The Scientific Way to Mend a Broken HeartPsychology

The Scientific Way to Mend a Broken Heart

Alan Henry , Gizmodo Media

Most of us have experienced heartbreak, and when you think about how it made you feel, it's very similar to physical pain and suffering. That's no mistake-our brains process physical pain and emotional pain in similar ways. This video explains why, and how you can ease that pain when it happens to you.

AsapSCIENCE reminds us in the video above that physical pain and emotional pain are both handled by the anterior cingulate cortex, a portion of our brains responsible for a number of higher emotional and cognitive functions like decision making and empathy as well as regulating pain response in terms of blood pressure and heart rate.

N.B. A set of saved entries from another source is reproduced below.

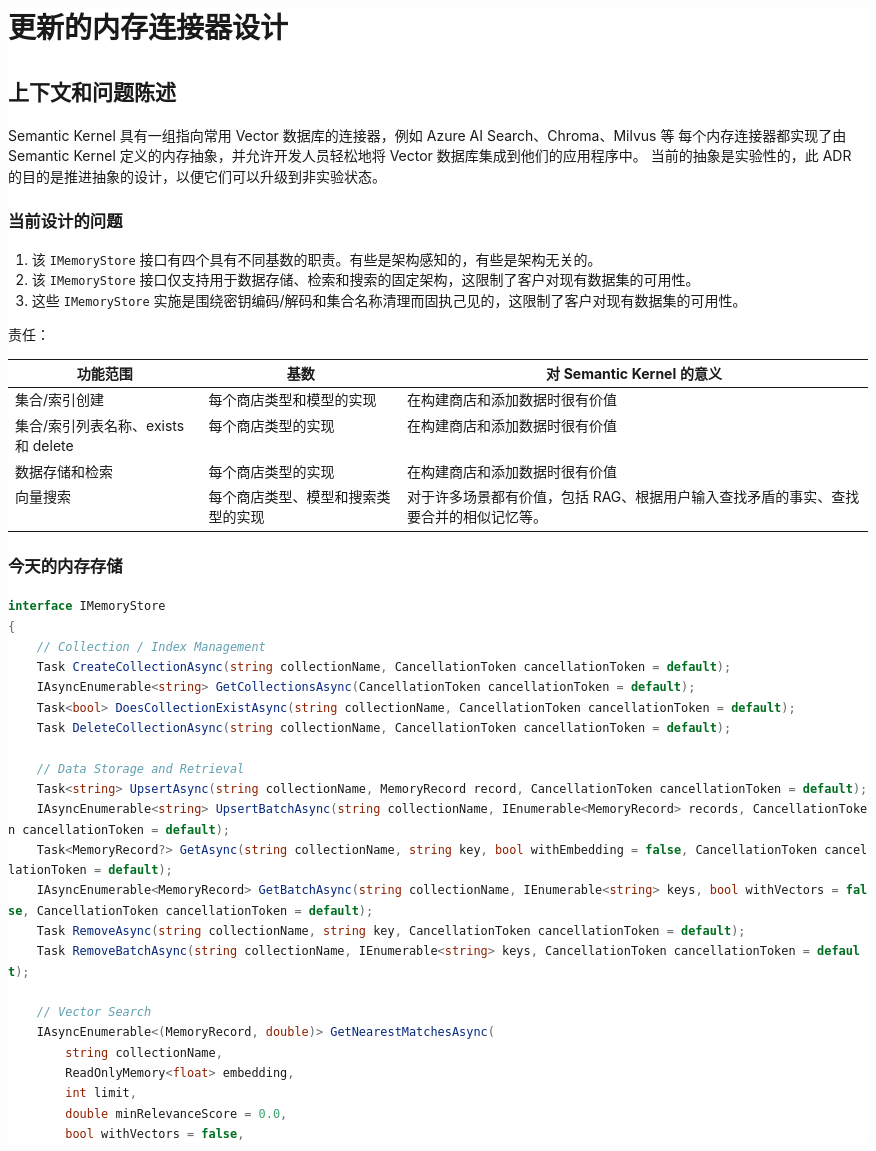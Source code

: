 
# 更新的内存连接器设计

## 上下文和问题陈述

Semantic Kernel 具有一组指向常用 Vector 数据库的连接器，例如 Azure AI Search、Chroma、Milvus 等
每个内存连接器都实现了由 Semantic Kernel 定义的内存抽象，并允许开发人员轻松地将 Vector 数据库集成到他们的应用程序中。
当前的抽象是实验性的，此 ADR 的目的是推进抽象的设计，以便它们可以升级到非实验状态。

### 当前设计的问题

1. 该 `IMemoryStore` 接口有四个具有不同基数的职责。有些是架构感知的，有些是架构无关的。
2. 该 `IMemoryStore` 接口仅支持用于数据存储、检索和搜索的固定架构，这限制了客户对现有数据集的可用性。
2. 这些 `IMemoryStore` 实施是围绕密钥编码/解码和集合名称清理而固执己见的，这限制了客户对现有数据集的可用性。

责任：

|功能范围|基数|对 Semantic Kernel 的意义|
|-|-|-|
|集合/索引创建|每个商店类型和模型的实现|在构建商店和添加数据时很有价值|
|集合/索引列表名称、exists 和 delete|每个商店类型的实现|在构建商店和添加数据时很有价值|
|数据存储和检索|每个商店类型的实现|在构建商店和添加数据时很有价值|
|向量搜索|每个商店类型、模型和搜索类型的实现|对于许多场景都有价值，包括 RAG、根据用户输入查找矛盾的事实、查找要合并的相似记忆等。|


### 今天的内存存储
```cs
interface IMemoryStore
{
    // Collection / Index Management
    Task CreateCollectionAsync(string collectionName, CancellationToken cancellationToken = default);
    IAsyncEnumerable<string> GetCollectionsAsync(CancellationToken cancellationToken = default);
    Task<bool> DoesCollectionExistAsync(string collectionName, CancellationToken cancellationToken = default);
    Task DeleteCollectionAsync(string collectionName, CancellationToken cancellationToken = default);

    // Data Storage and Retrieval
    Task<string> UpsertAsync(string collectionName, MemoryRecord record, CancellationToken cancellationToken = default);
    IAsyncEnumerable<string> UpsertBatchAsync(string collectionName, IEnumerable<MemoryRecord> records, CancellationToken cancellationToken = default);
    Task<MemoryRecord?> GetAsync(string collectionName, string key, bool withEmbedding = false, CancellationToken cancellationToken = default);
    IAsyncEnumerable<MemoryRecord> GetBatchAsync(string collectionName, IEnumerable<string> keys, bool withVectors = false, CancellationToken cancellationToken = default);
    Task RemoveAsync(string collectionName, string key, CancellationToken cancellationToken = default);
    Task RemoveBatchAsync(string collectionName, IEnumerable<string> keys, CancellationToken cancellationToken = default);

    // Vector Search
    IAsyncEnumerable<(MemoryRecord, double)> GetNearestMatchesAsync(
        string collectionName,
        ReadOnlyMemory<float> embedding,
        int limit,
        double minRelevanceScore = 0.0,
        bool withVectors = false,
```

When you touch something hot or break up with your significant other, the same region of the brain lights up-albeit in context and scale with the significance of the pain you're experiencing. Of course, bandages and painkillers work on cuts and bruises, but how do you minimize emotional pain from a breakup or some other social falling out? The key is to surround yourself with friends and family. It may be difficult, and you may already know you should, but a strong social support structure has been shown to help minimize drastic changes in cortisol and norepinephrine levels in the brain-both hormones associated with stress response. Essentially, there's a very scientific reason for why surrounding yourself with friends will help keep you sane and on the level, even through tough times.